In a note dated November 4, Goldman Sachs reported that the earnings before interest, taxes, depreciation, and amortization (EBITDA) for these oil marketing companies (OMCs) during the July to September 2024 quarter were generally below forecasts.

According to the report, Indian Oil’s Q2 EBITDA was 21% lower than Goldman Sachs’ projections, while HPCL’s results were 6% below estimates, and BPCL reported earnings that were 4% less than the brokerage anticipated.
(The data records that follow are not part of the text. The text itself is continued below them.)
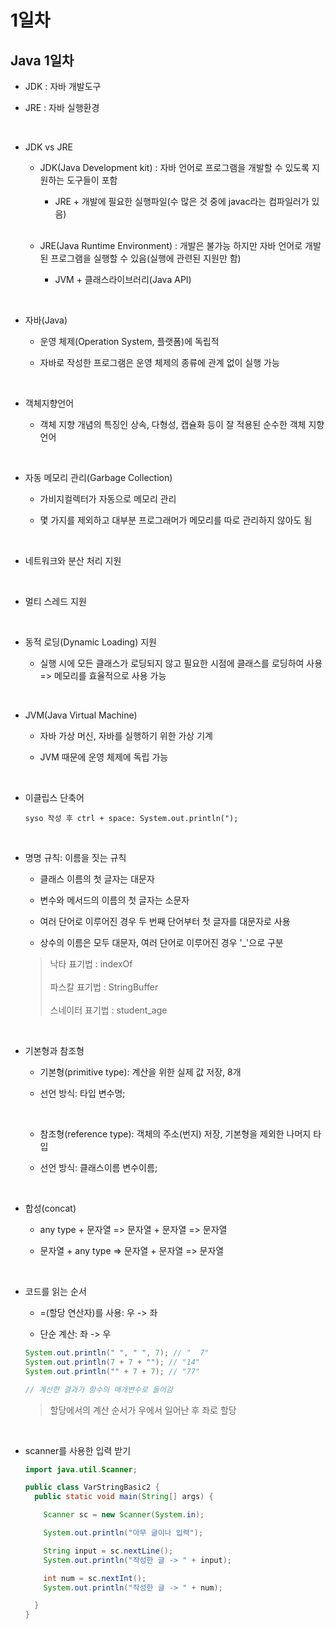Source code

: # 1일차

## Java 1일차

- JDK : 자바 개발도구

- JRE : 자바 실행환경

<br />

- JDK vs JRE

  - JDK(Java Development kit) : 자바 언어로 프로그램을 개발할 수 있도록 지원하는 도구들이 포함

    - JRE + 개발에 필요한 실행파일(수 많은 것 중에 javac라는 컴파일러가 있음)

  <br />

  - JRE(Java Runtime Environment) : 개발은 불가능 하지만 자바 언어로 개발된 프로그램을 실행할 수 있음(실행에 관련된 지원만 함)

    - JVM + 클래스라이브러리(Java API)

<br />

- 자바(Java)

  - 운영 체제(Operation System, 플랫폼)에 독립적

  - 자바로 작성한 프로그램은 운영 체제의 종류에 관계 없이 실행 가능

<br />

- 객체지향언어

  - 객체 지향 개념의 특징인 상속, 다형성, 캡슐화 등이 잘 적용된 순수한 객체 지향 언어

<br />

- 자동 메모리 관리(Garbage Collection)

  - 가비지컬렉터가 자동으로 메모리 관리

  - 몇 가지를 제외하고 대부분 프로그래머가 메모리를 따로 관리하지 않아도 됨

<br />

- 네트워크와 분산 처리 지원

<br />

- 멀티 스레드 지원

<br />

- 동적 로딩(Dynamic Loading) 지원

  - 실행 시에 모든 클래스가 로딩되지 않고 필요한 시점에 클래스를 로딩하여 사용 => 메모리를 효율적으로 사용 가능

<br />

- JVM(Java Virtual Machine)

  - 자바 가상 머신, 자바를 실행하기 위한 가상 기계

  - JVM 때문에 운영 체제에 독립 가능

<br />

- 이클립스 단축어

  ```
  syso 작성 후 ctrl + space: System.out.println(");
  ```

<br />

- 명명 규칙: 이름을 짓는 규칙

  - 클래스 이름의 첫 글자는 대문자

  - 변수와 메서드의 이름의 첫 글자는 소문자

  - 여러 단어로 이루어진 경우 두 번째 단어부터 첫 글자를 대문자로 사용

  - 상수의 이름은 모두 대문자, 여러 단어로 이루어진 경우 '\_'으로 구분

  > 낙타 표기법 : indexOf <br /><br />
  > 파스칼 표기법 : StringBuffer <br /><br />
  > 스네이터 표기법 : student_age

<br />

- 기본형과 참조형

  - 기본형(primitive type): 계산을 위한 실제 값 저장, 8개

  - 선언 방식: 타입 변수명;

  <br />

  - 참조형(reference type): 객체의 주소(번지) 저장, 기본형을 제외한 나머지 타입

  - 선언 방식: 클래스이름 변수이름;

<br />

- 합성(concat)

  - any type + 문자열 => 문자열 + 문자열 => 문자열

  - 문자열 + any type => 문자열 + 문자열 => 문자열

<br />

- 코드를 읽는 순서

  - =(할당 연산자)를 사용: 우 -> 좌

  - 단순 계산: 좌 -> 우

  ```java
  System.out.println(" ", " ", 7); // "  7"
  System.out.println(7 + 7 + ""); // "14"
  System.out.println("" + 7 + 7); // "77"

  // 계산한 결과가 함수의 매개변수로 들어감
  ```

  > 할당에서의 계산 순서가 우에서 일어난 후 좌로 할당

<br />

- scanner를 사용한 입력 받기

  ```java
  import java.util.Scanner;

  public class VarStringBasic2 {
    public static void main(String[] args) {

      Scanner sc = new Scanner(System.in);

      System.out.println("아무 글이나 입력");

      String input = sc.nextLine();
      System.out.println("작성한 글 -> " + input);

      int num = sc.nextInt();
      System.out.println("작성한 글 -> " + num);

    }
  }
  ```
Goldman Sachs indicated that Indian Oil’s earnings shortfall was mainly due to disappointing performance in the refining, marketing, and petrochemical segments. For HPCL and BPCL, the weaker results were linked to issues in marketing and refining, respectively.

Goldman Sachs has identified the most significant downside risk for Indian Oil and has maintained a sell rating on the stock with a target price of ₹105, suggesting a potential decline of 27.5% from the closing price on November 1, during Muhurat Trading.

The brokerage has kept a neutral stance on HPCL and BPCL stocks, adjusting HPCL’s target price down to ₹370 from ₹375. In contrast, it has increased BPCL’s target to ₹370 from ₹365.